Il faut noter que dans ces cas, contrairement aux artistes découverts après leur mort, c'était un choix délibéré de garder ces œuvres privées, souvent par perfectionnisme ou parce qu'elles représentaient quelque chose de très personnel pour l'artiste.


Tous ces exemples reflètent quelque chose d’important, c’est la nécessité de produire quelque chose d’artistique sans contrepartie. Pour les premiers exemples, c’est une nécessité de créer malgré l’absence de reconnaissance ; pour la deuxième, qui a gagné une notoriété grâce à son travail artistique, c’est un besoin d’intime et d’espace privé où on a le droit à l’imperfection et à l’expérimentation.


Entre intime et public


J’aimerais finir en vous parlant de Nathalie Sejean qui est autrice et éditrice. Pour elle, il est important de finir le processus créatif par le partage avec au moins une personne pour que ce que nous avons produit prenne une nouvelle dimension et provoque chez nous un changement. Donner un public à son projet, ce serait lui donner vie. J’aime beaucoup cette idée et si elle vous intéresse aussi, elle en parle ici, sur son compte Instagram.


Étant donné que nous vivons dans une société saturée par la mise en scène de nos vies sur les réseaux sociaux et obsédée par l’image, je pense que vous avez besoin des deux : oui, donner un public à ce qu’on a créé provoque des émotions inédites, c’est parce que votre création, une fois dans les yeux de quelqu’un, n’appartient plus seulement à vous. N’importe qui peut y lire sa propre interprétation, y voir ses propres signes, y ressentir une émotion à laquelle vous n’avez pas pensé. C’est une expérience essentielle dans l’acte de créer que de découvrir ce qu’en fait le public.


Créer pour soi uniquement prend, alors, une dimension précieuse, un espace sacré et pudique qui pourra nourrir votre travail public, ou pas, si ça vous chante.

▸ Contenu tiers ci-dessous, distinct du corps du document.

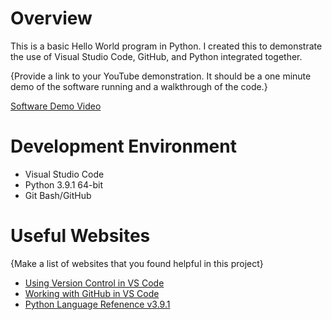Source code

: # Overview

This is a basic Hello World program in Python. I created this to demonstrate the use of Visual Studio Code, GitHub, and Python integrated together.

{Provide a link to your YouTube demonstration.  It should be a one minute demo of the software running and a walkthrough of the code.}

[Software Demo Video](http://youtube.link.goes.here)

# Development Environment

* Visual Studio Code
* Python 3.9.1 64-bit
* Git Bash/GitHub

# Useful Websites

{Make a list of websites that you found helpful in this project}

* [Using Version Control in VS Code](https://code.visualstudio.com/docs/editor/versioncontrol)
* [Working with GitHub in VS Code](https://code.visualstudio.com/docs/editor/github)
* [Python Language Refenence v3.9.1](https://docs.python.org/3/reference/index.html)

Qu’importe ce que nous faisons, nous avons besoin de cet espace de création intime. Si vous écrivez, si vous êtes graphiste, designer, auteurice, illustrateurice, artisan·e, vidéaste, écrivain·e, posez-vous la question : quelle est la dernière fois où vous avez créé pour vous sans témoin, sans ambition de vendre, de publier ou de présenter ce travail ? Qu’importe la réponse, faites-le.